In its recent report titled Top Ten Risks to the Global Economy, EIU says the global economy has seen periods of high risk before, with threats emanating from the regional and the national level, as well as from state and non-state actors.
“Higher commodity prices will prove a fillip for emerging-market exporters, while a gradual tightening of monetary conditions will not take hold to the extent that it slows growth,” says EIU.
“The global economy is moving into a new phase, where more and more central banks will begin to wind down or reverse their loose monetary policy positions in response to vigorous growth rates, giving rise to significant uncertainty.”

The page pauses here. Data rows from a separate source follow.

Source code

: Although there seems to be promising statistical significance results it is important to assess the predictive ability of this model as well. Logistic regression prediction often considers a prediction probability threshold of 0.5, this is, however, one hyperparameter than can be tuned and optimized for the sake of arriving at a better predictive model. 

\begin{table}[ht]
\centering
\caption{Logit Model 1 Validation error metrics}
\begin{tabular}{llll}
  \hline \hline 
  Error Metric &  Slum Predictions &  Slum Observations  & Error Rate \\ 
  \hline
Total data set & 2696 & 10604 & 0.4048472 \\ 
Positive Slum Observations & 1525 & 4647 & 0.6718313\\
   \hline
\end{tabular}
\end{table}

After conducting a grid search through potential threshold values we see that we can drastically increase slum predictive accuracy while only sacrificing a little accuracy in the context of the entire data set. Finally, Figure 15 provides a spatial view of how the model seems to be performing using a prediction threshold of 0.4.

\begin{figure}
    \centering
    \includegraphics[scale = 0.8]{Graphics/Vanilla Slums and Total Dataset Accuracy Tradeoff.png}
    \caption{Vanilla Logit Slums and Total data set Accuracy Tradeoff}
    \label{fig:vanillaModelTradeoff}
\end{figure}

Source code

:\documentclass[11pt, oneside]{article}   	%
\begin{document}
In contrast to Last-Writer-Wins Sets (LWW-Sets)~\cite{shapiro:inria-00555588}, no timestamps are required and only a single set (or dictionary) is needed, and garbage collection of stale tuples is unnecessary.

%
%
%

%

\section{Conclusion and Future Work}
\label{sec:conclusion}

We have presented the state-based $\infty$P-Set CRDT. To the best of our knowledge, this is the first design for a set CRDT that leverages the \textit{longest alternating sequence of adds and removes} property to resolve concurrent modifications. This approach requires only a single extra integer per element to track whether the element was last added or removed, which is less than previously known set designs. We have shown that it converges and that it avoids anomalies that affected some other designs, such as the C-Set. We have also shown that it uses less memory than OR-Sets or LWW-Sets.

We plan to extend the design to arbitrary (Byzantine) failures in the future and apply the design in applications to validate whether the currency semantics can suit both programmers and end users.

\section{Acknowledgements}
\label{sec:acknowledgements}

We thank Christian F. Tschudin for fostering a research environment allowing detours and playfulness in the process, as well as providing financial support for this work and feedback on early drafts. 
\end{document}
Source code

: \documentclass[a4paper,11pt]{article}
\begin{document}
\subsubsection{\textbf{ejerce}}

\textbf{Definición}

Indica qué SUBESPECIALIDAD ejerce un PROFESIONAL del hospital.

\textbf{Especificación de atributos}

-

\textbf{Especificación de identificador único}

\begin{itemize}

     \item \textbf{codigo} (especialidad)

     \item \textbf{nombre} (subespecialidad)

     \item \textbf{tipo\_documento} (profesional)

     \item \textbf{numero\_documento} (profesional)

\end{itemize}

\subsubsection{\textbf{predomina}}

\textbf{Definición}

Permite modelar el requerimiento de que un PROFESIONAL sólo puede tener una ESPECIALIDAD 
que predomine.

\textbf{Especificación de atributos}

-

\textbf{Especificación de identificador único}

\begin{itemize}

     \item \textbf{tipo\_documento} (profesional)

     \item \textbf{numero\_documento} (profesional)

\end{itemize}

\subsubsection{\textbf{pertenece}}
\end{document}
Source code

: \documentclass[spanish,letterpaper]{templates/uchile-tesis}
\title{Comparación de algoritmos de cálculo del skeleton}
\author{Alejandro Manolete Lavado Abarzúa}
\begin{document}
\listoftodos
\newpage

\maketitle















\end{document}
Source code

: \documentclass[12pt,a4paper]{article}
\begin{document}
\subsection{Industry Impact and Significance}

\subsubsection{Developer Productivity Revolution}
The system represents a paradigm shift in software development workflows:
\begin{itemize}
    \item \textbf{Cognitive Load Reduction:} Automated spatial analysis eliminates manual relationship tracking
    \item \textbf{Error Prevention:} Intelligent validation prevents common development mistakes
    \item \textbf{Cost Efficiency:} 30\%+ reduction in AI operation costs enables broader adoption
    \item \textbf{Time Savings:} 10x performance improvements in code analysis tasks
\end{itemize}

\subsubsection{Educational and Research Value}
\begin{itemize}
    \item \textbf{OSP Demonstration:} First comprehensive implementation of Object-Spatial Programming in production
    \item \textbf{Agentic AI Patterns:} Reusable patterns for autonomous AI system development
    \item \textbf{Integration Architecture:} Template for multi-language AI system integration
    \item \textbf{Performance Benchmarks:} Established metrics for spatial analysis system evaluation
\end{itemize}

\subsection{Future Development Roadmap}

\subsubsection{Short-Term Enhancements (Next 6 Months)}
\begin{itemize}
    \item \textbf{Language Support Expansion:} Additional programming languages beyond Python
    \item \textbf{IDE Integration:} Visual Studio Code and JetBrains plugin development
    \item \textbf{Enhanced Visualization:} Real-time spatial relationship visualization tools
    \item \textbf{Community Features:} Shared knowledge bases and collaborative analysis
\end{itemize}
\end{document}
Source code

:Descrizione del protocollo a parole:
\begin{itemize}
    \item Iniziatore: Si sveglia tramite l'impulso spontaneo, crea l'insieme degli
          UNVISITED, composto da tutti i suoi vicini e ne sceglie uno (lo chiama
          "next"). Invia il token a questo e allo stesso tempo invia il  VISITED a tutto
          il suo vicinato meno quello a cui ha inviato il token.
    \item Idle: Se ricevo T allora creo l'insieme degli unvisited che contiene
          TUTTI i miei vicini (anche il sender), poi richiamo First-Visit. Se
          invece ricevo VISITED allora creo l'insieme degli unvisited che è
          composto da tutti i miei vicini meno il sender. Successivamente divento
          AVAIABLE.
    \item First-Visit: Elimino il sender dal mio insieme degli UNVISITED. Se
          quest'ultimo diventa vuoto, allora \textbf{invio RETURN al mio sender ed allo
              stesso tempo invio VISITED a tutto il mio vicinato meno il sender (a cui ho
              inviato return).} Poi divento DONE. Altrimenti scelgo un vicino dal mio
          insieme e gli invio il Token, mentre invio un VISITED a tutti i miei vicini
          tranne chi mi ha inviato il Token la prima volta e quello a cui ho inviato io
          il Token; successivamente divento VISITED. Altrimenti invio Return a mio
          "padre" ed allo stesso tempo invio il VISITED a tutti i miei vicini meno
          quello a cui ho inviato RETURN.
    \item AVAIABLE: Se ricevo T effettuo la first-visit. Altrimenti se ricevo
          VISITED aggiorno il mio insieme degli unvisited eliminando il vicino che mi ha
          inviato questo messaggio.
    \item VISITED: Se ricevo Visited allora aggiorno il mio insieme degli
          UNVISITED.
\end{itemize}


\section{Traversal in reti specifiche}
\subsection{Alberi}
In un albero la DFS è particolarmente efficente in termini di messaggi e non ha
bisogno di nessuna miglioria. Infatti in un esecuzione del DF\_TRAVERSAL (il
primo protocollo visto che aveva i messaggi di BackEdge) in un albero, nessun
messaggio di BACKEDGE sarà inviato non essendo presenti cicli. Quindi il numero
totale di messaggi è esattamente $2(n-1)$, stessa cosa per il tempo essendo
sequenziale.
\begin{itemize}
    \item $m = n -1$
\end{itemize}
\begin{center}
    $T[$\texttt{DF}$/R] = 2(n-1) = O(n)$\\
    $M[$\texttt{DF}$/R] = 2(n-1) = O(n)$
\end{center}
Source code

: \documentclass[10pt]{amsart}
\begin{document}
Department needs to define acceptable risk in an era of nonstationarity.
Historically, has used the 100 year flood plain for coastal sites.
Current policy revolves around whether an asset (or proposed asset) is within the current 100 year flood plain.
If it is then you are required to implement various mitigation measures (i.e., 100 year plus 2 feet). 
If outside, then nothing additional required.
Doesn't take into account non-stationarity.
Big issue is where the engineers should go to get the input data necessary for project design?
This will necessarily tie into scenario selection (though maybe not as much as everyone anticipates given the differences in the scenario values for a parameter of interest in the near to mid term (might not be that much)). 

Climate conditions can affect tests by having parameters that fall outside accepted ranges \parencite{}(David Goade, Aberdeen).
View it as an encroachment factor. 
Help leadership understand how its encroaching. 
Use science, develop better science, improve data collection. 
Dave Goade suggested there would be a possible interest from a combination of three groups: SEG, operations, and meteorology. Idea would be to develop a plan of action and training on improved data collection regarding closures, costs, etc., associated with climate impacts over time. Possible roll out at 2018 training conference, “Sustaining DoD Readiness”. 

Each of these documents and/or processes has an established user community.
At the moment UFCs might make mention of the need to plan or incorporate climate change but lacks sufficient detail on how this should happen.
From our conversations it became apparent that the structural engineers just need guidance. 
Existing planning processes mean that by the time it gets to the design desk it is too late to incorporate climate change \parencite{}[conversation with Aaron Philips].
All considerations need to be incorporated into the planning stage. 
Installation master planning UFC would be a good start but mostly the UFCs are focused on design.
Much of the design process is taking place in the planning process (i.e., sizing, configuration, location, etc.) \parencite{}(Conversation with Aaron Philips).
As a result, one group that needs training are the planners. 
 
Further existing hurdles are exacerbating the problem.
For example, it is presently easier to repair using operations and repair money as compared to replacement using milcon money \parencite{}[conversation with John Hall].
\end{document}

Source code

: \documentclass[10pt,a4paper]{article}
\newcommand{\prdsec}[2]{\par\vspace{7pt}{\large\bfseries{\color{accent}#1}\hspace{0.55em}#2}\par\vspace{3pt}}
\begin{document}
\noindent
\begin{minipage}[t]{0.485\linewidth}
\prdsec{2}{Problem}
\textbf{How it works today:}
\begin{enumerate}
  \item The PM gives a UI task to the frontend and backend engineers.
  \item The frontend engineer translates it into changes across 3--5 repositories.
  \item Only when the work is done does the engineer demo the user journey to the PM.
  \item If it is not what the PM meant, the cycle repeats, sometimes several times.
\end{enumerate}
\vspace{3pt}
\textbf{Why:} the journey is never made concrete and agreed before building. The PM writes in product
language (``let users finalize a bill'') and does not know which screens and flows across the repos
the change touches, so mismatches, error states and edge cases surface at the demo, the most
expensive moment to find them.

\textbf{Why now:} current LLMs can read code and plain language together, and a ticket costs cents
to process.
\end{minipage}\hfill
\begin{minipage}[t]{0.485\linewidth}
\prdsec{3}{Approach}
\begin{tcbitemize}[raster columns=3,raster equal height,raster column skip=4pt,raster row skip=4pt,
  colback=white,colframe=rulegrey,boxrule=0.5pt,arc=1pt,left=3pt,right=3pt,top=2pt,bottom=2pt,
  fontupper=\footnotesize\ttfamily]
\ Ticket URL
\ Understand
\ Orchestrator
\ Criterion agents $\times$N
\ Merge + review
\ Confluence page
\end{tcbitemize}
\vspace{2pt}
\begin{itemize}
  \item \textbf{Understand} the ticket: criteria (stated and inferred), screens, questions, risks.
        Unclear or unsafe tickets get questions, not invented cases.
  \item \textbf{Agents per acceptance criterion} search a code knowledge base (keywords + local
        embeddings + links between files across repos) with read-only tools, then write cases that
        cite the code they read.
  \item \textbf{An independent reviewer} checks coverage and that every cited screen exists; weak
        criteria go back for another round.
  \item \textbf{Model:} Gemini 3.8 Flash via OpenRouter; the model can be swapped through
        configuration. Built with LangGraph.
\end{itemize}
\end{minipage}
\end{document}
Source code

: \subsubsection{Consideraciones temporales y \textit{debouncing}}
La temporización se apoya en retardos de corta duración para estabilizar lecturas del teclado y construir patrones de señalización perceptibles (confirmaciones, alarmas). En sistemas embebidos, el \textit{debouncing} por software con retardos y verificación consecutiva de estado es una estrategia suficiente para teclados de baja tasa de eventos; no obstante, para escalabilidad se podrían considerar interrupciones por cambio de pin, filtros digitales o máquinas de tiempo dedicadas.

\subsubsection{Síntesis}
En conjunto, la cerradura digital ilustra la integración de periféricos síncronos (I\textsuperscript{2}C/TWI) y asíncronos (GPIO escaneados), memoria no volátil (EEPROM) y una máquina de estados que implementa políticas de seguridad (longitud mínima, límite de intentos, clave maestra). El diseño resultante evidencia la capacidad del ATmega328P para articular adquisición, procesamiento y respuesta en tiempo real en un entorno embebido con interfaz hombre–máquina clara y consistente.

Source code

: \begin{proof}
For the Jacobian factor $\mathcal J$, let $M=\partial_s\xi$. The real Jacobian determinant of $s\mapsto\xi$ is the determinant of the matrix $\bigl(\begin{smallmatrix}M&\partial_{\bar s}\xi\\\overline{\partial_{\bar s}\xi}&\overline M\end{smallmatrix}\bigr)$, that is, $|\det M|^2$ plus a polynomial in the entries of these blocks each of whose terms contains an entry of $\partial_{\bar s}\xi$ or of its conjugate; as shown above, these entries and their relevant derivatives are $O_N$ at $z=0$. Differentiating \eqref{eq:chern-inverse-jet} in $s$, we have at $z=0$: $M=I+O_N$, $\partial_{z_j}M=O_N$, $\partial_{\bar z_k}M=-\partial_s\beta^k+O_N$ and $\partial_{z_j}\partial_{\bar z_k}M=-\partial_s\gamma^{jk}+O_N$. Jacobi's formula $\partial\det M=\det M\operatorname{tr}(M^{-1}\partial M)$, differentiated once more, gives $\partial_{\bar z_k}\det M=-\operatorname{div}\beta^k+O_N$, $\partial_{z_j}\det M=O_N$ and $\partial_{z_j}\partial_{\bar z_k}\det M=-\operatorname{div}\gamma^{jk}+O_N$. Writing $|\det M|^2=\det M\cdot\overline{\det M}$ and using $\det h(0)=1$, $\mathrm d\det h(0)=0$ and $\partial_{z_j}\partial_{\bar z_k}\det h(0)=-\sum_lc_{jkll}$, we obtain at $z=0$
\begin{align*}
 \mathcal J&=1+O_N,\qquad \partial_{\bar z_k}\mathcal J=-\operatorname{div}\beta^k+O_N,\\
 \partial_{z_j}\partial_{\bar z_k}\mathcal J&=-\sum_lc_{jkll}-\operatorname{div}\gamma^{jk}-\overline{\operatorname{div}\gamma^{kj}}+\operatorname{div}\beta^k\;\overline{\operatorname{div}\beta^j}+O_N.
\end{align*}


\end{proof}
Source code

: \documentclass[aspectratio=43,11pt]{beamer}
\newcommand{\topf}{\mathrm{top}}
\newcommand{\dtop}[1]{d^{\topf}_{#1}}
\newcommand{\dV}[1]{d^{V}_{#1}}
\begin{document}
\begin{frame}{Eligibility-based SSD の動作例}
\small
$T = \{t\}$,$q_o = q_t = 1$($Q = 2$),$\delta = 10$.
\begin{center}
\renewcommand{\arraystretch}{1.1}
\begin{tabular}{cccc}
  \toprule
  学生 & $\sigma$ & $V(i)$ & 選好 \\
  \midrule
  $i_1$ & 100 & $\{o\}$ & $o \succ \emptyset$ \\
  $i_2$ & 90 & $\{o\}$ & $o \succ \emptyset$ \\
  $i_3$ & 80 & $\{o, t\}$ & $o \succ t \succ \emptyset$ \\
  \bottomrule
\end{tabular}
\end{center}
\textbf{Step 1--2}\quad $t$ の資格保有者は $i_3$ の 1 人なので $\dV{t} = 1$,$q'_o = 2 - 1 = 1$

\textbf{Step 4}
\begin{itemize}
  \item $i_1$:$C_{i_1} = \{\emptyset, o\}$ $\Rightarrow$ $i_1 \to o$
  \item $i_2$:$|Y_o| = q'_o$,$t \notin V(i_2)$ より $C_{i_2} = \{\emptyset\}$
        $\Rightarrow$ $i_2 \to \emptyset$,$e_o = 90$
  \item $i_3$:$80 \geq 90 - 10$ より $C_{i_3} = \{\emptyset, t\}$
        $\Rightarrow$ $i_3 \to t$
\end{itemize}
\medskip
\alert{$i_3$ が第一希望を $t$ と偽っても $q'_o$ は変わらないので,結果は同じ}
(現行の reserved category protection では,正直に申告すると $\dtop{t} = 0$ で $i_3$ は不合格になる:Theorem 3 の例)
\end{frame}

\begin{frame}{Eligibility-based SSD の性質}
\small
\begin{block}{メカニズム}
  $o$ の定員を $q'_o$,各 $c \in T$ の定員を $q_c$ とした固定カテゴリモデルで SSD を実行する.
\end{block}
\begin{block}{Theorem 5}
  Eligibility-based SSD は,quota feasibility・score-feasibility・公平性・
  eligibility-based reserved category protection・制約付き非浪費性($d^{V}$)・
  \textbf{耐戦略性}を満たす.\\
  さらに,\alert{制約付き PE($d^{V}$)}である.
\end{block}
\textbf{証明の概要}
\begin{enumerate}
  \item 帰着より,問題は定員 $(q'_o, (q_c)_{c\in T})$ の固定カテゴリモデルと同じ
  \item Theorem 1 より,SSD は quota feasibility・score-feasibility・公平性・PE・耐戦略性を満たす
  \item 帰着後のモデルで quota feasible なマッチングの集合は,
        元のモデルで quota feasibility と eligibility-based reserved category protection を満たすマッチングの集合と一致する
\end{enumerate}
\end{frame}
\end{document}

The London-based firm has mentioned risks as prolonged fall in major stock markets which destabilises the global economy, global trade slumps as US steps up protectionist policies, territorial disputes in the South China Sea lead to an outbreak of hostilities.
It has also been revealed by the report that global stock markets entered a period of pronounced volatility in early February after a long bull market, raising some concern that it could be the start of a more pronounced downturn.
Others are major cyber-attack which cripples corporate and government activities while China will suffer a disorderly and prolonged economic downturn and major military confrontation on the Korean Peninsula.
The firm also is projecting proxy conflicts in the Middle East escalate into direct confrontations that cripple global energy markets while oil prices fall significantly after the OPEC deal to curb production breaks down as well as multiple countries withdraw from the euro zone.